Optimize cost per task
Sonnet 4.5: 200K context, 64K out, $3 in and $15 out per million. Adds context editing, memory, and Code v2 with a VS Code flow for real 30 hour agents. Evals beat Gemini 2.5 and Grok 4 Fast, trail GPT 5 high.
Founder takeaway: optimize $ per task. 👇
I care about long horizon reliability because my agents can run overnight. 200K context plus memory means fewer lost threads and more checkpoints. My old setup would sometimes wander off after hour six, then pretend nothing happened the next morning.
Context editing lets you patch the active working set without a full reload. 64K out helps with big diffs, long logs, and multi file plans without cutting sentences in half.

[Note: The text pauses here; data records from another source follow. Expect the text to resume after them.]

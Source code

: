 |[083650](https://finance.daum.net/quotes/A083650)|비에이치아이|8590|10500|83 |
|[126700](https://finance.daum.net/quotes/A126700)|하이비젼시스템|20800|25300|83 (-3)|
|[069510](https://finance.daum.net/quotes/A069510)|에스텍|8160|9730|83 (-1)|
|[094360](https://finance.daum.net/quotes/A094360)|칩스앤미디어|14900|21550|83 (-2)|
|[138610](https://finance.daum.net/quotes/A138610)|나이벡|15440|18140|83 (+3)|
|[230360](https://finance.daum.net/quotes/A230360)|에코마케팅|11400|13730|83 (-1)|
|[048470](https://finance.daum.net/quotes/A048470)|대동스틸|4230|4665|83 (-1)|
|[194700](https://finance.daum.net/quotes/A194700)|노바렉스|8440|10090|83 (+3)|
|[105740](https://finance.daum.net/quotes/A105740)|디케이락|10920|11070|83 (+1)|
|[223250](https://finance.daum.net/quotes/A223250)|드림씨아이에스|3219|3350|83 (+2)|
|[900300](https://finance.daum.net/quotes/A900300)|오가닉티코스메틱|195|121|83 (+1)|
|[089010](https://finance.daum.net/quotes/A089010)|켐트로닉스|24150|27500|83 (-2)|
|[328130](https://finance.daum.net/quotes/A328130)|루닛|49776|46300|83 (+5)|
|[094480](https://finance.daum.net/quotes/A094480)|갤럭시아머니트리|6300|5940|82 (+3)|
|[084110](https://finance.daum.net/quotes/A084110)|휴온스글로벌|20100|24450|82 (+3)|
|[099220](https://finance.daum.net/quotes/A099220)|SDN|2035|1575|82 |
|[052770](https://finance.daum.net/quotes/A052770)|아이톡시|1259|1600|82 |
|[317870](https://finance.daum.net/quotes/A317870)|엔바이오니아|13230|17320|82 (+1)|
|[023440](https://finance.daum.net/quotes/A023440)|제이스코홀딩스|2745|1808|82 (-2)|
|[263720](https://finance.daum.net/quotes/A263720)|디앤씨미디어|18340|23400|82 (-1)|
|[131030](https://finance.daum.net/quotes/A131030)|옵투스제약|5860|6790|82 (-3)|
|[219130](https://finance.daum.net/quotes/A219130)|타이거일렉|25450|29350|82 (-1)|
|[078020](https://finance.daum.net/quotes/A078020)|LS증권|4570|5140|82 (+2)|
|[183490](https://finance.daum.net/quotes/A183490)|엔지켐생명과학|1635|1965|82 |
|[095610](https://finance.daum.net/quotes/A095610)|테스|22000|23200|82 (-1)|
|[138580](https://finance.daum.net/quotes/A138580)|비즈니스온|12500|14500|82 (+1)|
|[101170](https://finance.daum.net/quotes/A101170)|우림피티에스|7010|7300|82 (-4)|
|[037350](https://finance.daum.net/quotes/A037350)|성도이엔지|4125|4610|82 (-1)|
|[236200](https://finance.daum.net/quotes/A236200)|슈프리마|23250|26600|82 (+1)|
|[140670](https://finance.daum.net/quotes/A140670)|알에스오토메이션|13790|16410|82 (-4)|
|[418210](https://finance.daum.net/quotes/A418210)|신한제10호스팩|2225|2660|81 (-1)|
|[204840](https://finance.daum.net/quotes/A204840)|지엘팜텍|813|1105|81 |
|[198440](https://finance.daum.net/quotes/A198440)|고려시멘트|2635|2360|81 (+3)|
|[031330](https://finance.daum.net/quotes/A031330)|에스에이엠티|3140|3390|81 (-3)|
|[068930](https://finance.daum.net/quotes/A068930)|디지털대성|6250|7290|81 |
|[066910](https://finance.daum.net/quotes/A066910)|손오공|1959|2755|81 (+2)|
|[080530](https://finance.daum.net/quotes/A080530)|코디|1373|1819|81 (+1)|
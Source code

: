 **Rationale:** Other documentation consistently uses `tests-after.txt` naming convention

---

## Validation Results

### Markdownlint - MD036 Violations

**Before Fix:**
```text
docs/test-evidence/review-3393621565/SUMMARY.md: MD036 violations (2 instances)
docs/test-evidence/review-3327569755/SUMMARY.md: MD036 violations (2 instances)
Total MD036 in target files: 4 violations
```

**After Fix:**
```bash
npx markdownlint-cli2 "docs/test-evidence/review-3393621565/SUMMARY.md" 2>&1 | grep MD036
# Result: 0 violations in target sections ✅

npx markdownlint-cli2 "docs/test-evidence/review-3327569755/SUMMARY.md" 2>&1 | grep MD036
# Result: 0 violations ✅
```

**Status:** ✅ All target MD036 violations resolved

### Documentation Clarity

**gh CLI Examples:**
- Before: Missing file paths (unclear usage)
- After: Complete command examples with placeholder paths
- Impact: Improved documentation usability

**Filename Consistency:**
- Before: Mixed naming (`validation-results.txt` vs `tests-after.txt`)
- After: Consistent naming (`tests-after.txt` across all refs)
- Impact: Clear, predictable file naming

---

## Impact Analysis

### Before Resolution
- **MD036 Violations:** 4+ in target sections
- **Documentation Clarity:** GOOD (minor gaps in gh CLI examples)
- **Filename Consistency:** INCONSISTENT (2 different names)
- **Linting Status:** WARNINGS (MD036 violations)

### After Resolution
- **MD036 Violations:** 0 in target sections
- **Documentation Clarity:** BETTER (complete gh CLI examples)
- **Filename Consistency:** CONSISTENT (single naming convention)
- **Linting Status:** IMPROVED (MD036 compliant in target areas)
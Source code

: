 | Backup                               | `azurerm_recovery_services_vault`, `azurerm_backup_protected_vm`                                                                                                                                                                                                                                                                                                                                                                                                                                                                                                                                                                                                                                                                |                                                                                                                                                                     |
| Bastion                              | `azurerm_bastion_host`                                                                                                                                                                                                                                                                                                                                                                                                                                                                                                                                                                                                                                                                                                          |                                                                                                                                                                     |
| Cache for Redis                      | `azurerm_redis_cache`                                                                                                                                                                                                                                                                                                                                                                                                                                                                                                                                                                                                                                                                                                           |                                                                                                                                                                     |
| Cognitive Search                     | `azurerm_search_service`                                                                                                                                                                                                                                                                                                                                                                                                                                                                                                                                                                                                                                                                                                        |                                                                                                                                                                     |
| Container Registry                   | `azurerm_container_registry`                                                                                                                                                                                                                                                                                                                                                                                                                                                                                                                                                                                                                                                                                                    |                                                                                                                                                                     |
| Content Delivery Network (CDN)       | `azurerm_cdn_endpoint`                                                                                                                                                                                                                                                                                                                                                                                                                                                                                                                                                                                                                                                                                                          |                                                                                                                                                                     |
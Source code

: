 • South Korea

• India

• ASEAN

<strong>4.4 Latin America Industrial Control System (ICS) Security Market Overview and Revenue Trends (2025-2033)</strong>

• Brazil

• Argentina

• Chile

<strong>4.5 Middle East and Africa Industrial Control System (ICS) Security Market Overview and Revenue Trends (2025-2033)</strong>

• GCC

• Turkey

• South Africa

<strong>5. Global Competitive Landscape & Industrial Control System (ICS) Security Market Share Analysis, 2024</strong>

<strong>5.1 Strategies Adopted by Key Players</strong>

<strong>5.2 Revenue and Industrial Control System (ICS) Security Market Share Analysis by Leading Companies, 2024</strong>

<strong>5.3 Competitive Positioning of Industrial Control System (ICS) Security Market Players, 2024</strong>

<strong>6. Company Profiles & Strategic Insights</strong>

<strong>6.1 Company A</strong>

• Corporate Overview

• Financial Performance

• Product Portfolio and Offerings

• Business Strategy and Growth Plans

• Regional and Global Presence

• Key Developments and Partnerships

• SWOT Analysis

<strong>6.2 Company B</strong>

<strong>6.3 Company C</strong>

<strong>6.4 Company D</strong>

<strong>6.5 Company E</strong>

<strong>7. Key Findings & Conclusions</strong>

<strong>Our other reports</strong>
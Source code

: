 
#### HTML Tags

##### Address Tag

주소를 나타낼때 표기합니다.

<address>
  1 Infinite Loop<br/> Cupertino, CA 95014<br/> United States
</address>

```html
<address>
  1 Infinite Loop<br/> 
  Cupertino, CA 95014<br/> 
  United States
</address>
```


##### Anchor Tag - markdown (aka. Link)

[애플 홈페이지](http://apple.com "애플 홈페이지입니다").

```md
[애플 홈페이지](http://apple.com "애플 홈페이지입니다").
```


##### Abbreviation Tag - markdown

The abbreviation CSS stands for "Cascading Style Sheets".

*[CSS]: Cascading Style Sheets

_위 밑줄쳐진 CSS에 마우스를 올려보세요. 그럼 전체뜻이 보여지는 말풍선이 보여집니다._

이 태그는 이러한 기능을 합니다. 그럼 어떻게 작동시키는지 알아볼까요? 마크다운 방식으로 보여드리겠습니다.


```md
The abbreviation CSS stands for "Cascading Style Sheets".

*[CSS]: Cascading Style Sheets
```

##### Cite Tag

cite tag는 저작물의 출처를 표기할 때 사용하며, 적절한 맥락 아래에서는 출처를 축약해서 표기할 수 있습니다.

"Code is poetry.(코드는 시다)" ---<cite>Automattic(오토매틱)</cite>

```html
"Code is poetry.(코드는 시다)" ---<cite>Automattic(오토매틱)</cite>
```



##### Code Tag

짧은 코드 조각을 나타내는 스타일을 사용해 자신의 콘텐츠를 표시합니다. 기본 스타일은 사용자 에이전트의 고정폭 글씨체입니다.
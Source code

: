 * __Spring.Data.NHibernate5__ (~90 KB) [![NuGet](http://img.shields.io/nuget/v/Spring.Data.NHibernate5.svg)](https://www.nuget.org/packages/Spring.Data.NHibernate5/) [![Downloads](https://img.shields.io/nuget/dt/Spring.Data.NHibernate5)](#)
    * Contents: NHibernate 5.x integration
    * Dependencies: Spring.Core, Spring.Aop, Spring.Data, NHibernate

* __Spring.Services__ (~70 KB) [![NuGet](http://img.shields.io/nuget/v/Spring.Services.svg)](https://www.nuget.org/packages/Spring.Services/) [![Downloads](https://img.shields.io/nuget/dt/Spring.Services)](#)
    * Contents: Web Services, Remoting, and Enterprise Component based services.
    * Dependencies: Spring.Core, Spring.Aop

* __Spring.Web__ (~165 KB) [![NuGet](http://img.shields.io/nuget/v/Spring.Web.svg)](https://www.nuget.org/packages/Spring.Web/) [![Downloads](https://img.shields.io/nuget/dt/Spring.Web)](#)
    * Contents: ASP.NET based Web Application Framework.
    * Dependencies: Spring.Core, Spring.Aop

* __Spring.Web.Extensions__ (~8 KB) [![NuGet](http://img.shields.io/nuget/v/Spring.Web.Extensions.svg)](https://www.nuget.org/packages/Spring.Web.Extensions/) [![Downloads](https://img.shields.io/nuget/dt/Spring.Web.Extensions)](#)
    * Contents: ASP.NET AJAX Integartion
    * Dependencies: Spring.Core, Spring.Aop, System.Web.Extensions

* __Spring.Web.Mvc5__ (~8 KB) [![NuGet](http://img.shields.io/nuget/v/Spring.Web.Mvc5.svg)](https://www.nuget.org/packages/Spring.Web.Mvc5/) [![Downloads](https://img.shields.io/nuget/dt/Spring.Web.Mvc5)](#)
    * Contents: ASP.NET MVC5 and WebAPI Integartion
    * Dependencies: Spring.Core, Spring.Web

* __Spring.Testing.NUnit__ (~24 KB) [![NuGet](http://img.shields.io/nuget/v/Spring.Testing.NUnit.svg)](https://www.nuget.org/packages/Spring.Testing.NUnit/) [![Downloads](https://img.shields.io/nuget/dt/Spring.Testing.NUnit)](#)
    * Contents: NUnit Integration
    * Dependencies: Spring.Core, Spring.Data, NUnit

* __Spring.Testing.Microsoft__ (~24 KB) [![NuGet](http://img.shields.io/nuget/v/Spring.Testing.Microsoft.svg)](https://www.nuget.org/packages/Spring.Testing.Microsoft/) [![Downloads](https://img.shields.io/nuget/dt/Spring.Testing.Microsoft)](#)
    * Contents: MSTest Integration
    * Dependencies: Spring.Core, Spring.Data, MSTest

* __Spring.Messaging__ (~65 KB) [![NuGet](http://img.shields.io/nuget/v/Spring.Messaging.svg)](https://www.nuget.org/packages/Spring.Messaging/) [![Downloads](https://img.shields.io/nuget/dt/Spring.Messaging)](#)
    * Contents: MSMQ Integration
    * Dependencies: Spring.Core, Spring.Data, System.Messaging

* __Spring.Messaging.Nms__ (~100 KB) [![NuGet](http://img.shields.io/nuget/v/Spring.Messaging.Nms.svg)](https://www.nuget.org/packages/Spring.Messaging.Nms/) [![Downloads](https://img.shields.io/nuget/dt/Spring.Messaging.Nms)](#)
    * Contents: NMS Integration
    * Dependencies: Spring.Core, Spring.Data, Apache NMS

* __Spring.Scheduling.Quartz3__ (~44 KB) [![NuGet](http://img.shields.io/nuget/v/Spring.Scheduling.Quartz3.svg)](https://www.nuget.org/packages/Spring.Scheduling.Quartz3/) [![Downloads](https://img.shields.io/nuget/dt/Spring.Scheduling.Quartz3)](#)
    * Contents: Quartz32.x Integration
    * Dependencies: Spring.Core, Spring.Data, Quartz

Quick math I use: cost = input tokens over a million times 3 plus output tokens over a million times 15. Track it per task, not per call.
Evals show it trails GPT 5 high but beats Gemini 2.5 and Grok 4 Fast. ARC AGI climbs when you give it a bigger thinking budget. In plain terms, more tokens to think can improve reasoning, but you pay for that thought.
I set a budget per task and let the agent request more when the expected value is positive. Cap per tool call. Raise for gnarly planning or proofs. Keep it lean for CRUD. Smarter budgets beat bigger prompts.
Code v2 plus the VS Code flow actually fits how I work. Mount a codebase memory, run tests, and apply incremental patches instead of dumping the whole repo every time.
Long output means it can propose large refactors and cross file diffs. Add unit tests as guardrails and auto retry on flaky steps. My Saturday refactor buddy just got patient, yes really.
Net net, Sonnet 4.5 looks like a steady long runner. Not the top score chaser, but friendly to builders who ship agents that do not quit at hour ten.
What budget heuristics are you using per task? Where will context editing save you the most? Should we standardize per task cost in agent dashboards? I am updating my playbooks this week.